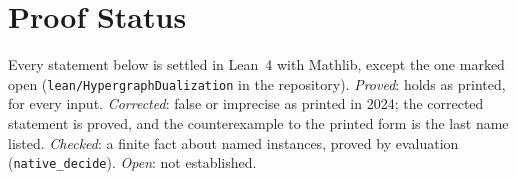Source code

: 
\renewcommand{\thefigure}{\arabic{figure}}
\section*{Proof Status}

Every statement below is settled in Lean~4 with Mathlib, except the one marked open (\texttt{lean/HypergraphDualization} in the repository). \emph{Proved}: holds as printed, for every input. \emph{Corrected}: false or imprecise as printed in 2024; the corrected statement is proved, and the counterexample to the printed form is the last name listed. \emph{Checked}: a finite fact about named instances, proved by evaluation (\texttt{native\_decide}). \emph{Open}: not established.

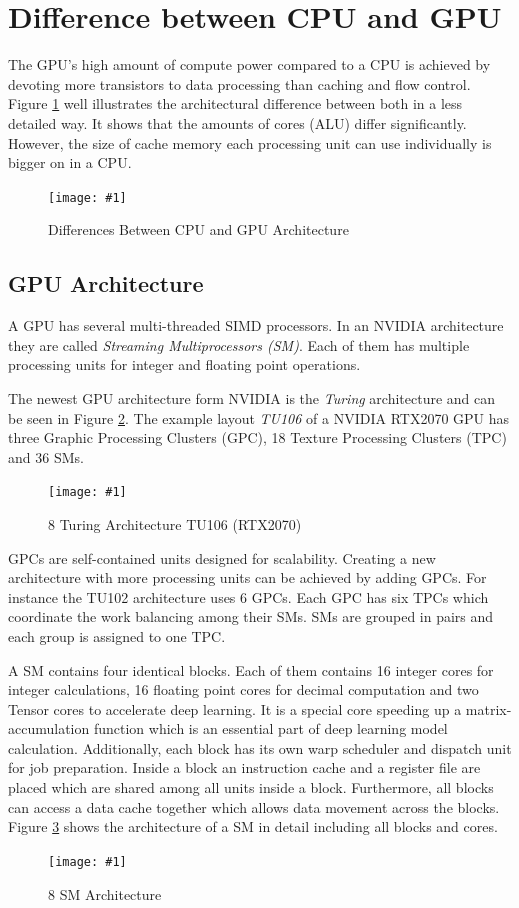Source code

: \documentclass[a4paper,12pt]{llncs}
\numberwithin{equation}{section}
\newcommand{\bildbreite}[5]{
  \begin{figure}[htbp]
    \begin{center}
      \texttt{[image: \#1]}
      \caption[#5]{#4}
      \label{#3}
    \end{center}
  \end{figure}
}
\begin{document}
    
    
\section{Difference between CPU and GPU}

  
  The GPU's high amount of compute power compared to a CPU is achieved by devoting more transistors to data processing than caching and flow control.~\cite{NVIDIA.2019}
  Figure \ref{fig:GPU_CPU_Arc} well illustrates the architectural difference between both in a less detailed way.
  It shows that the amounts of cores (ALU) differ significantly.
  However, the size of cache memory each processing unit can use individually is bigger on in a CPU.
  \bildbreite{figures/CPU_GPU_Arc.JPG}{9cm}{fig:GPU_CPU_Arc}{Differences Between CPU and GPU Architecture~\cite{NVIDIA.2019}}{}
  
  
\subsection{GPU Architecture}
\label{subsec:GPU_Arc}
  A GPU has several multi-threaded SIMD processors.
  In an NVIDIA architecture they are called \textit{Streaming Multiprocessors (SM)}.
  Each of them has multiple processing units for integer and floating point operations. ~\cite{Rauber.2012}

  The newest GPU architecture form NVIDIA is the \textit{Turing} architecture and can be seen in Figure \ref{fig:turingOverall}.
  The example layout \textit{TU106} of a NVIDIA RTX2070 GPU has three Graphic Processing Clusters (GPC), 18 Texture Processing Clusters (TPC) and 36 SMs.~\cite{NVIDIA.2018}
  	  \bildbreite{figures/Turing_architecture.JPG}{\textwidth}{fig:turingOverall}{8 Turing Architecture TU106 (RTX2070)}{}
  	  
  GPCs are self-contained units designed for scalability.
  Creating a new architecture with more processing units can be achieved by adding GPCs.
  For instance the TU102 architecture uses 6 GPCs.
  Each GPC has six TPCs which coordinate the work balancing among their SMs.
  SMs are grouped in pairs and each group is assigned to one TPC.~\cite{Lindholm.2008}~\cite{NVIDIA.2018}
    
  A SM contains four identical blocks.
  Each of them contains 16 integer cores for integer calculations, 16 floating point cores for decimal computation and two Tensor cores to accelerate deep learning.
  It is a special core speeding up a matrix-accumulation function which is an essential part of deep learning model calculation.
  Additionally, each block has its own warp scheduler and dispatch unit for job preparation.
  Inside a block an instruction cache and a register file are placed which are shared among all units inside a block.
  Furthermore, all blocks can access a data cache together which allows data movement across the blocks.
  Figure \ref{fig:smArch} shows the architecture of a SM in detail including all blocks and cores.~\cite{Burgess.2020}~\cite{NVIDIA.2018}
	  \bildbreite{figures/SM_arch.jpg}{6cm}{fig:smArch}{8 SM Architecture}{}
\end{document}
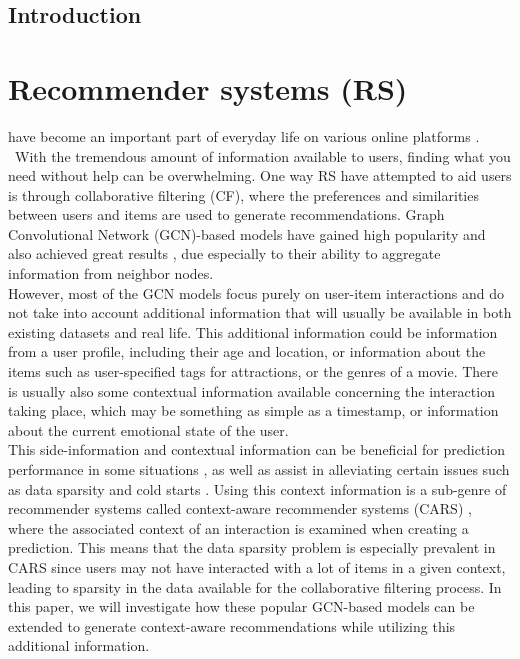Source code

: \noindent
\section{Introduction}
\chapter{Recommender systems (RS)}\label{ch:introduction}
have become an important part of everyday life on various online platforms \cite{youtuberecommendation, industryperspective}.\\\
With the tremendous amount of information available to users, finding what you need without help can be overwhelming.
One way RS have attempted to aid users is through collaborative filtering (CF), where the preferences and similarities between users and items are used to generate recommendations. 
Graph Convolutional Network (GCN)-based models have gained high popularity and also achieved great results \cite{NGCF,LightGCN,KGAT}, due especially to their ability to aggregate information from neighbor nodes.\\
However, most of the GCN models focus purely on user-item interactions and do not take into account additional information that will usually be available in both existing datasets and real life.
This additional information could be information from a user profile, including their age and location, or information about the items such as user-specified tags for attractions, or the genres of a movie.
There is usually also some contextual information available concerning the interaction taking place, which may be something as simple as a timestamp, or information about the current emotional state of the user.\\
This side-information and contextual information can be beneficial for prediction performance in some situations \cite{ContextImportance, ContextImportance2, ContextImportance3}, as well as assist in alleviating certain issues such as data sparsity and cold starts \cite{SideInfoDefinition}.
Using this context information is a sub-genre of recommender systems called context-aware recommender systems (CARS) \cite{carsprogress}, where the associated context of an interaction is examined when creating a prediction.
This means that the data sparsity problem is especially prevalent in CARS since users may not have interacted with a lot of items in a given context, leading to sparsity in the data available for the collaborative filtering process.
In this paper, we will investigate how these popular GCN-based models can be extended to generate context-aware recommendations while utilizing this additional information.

* * *

Look through the lines above and collect those with the word "shows".

# Exercise solution:
  It shows that the amounts of cores (ALU) differ significantly.
  Figure \ref{fig:smArch} shows the architecture of a SM in detail including all blocks and cores.~\cite{Burgess.2020}~\cite{NVIDIA.2018}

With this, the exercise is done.